What you are asked to do —
In the entries below, find the line with "supplémentaire (position opposée)" and print exactly every line from there up to and including the line with "été abandonnées durant", with no other lines.

[Dataset entries]
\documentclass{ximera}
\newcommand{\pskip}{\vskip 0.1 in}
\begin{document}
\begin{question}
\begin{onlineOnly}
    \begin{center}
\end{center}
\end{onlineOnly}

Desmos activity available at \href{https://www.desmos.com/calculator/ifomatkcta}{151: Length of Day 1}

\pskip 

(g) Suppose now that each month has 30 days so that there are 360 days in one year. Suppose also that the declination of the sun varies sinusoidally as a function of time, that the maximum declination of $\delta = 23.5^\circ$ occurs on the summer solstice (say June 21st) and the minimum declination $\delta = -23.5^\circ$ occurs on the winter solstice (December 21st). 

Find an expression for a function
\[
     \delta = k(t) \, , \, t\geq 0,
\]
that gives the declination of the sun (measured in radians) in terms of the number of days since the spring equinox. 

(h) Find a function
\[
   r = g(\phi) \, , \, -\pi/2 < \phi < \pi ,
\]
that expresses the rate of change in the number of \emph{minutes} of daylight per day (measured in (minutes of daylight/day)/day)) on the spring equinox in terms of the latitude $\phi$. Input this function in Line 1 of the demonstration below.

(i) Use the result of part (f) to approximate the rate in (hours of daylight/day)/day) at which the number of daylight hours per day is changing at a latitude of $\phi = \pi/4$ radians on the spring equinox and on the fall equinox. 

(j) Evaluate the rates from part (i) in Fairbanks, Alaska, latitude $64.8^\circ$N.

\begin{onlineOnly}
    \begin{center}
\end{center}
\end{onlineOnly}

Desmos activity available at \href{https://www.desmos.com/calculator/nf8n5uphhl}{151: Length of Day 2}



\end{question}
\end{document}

* * *

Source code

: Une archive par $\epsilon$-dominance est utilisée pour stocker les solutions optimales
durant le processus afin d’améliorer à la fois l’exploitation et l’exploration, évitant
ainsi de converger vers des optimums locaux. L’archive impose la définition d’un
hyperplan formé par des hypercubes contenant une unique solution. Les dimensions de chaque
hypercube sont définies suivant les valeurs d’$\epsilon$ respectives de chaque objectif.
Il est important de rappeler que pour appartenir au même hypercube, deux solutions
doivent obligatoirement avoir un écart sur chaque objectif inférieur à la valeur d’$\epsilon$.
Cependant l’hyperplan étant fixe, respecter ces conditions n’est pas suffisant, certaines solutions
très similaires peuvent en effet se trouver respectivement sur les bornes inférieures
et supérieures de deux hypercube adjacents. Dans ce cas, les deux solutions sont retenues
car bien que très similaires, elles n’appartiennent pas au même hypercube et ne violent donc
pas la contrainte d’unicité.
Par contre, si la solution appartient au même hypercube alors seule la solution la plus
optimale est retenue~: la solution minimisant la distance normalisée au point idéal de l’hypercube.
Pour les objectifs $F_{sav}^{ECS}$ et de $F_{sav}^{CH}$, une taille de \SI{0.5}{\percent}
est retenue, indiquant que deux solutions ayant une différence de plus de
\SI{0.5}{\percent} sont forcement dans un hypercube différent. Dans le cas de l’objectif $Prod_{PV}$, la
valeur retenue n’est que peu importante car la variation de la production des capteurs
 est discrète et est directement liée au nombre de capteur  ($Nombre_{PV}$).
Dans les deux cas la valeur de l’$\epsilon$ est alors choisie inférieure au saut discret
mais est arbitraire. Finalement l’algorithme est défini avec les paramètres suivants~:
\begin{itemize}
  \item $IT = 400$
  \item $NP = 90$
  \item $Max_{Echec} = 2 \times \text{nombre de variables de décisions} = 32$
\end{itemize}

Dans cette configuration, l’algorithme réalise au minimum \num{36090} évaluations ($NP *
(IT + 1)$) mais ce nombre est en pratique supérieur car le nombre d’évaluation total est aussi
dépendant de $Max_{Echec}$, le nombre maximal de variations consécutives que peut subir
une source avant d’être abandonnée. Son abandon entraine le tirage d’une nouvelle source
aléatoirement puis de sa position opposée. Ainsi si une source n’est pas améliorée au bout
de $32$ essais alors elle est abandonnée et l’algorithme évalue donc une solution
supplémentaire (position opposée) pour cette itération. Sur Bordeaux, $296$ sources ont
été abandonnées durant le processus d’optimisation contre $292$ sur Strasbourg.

Solution to the exercise —
supplémentaire (position opposée) pour cette itération. Sur Bordeaux, $296$ sources ont
été abandonnées durant le processus d’optimisation contre $292$ sur Strasbourg.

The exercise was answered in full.